Laura Heyman, Pa Bouje Ankò
A conversation between Richard Fleming and Laura Heyman about her photo portraiture project Pa Bouje Ankò (translation: "don't move again"), a title referencing Heyman's instructions to the participants sitting for their portrait given the slow shutter speed of Heyman's vintage camera. The series aims to move beyond the typical, voyeuristic photo journalism images representing Haiti in the media today.
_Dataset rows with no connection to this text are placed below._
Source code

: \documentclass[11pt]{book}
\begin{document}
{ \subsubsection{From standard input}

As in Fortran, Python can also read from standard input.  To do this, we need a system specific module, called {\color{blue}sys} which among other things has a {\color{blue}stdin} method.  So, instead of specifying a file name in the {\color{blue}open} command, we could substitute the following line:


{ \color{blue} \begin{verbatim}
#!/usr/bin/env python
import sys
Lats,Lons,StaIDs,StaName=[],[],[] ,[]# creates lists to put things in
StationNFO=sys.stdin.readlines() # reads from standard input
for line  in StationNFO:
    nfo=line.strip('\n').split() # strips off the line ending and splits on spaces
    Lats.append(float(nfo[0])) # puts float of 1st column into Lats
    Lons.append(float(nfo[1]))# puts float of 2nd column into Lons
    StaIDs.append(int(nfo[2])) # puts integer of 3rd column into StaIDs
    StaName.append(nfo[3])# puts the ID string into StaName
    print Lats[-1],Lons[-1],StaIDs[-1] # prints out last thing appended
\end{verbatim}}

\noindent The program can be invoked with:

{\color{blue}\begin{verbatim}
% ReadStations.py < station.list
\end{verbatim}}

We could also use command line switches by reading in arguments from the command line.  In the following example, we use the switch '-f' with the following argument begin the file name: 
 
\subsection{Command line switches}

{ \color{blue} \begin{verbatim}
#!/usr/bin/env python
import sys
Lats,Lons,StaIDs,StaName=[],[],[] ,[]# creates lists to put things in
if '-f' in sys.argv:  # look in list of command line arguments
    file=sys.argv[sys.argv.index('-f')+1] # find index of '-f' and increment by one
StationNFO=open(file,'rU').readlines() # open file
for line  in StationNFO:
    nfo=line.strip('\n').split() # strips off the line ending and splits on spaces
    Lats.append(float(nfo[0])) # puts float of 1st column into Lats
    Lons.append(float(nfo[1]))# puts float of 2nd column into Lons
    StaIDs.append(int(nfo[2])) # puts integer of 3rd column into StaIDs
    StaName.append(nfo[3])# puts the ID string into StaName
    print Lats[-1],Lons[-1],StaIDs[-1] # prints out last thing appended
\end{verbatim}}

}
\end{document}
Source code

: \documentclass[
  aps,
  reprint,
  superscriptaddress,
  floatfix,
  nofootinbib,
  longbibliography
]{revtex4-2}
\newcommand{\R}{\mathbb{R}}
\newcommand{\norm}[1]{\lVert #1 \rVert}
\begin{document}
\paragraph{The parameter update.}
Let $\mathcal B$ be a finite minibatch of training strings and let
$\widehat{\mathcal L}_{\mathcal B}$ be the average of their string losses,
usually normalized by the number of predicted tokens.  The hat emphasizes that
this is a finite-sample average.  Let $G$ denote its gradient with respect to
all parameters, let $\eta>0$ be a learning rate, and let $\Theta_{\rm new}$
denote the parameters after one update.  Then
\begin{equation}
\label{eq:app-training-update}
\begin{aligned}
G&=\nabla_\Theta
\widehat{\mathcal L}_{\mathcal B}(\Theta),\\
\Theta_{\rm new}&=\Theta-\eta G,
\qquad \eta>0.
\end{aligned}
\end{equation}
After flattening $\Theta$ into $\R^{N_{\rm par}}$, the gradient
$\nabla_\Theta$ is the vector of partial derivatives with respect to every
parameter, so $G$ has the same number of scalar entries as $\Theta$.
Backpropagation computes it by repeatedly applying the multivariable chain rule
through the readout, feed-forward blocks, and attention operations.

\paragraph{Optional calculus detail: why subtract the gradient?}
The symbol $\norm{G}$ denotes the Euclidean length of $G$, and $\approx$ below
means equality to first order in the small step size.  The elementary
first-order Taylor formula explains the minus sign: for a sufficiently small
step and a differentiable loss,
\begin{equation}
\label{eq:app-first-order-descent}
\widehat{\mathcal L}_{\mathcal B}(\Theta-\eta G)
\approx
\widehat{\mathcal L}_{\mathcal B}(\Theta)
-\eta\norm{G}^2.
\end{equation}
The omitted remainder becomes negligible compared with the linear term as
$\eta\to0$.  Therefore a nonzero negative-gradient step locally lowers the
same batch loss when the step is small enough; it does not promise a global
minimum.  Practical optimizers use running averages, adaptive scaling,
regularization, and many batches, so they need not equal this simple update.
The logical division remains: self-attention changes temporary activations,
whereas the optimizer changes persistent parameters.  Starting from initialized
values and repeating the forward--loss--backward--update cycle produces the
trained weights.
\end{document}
In late 2009, Heyman came to Port-au-Prince to participate in the first Ghetto Biennale, opening a formal portrait studio in the Grand Rue neighborhood of Port-au-Prince, where she photographed members of the community in black and white with an 8 x 10 camera, processing the film in her hotel bathtub, and giving out prints to participants. Since then the pool of participants in Heyman's project has expanded to include not only members of the Grand Rue neighborhood, but missionaries, NGO employees, USAID subcontractors, U. N. staff, local politicians and businessmen. The resulting images form a typology updating August Sander’s People Of The 20th Century for the age of globalization.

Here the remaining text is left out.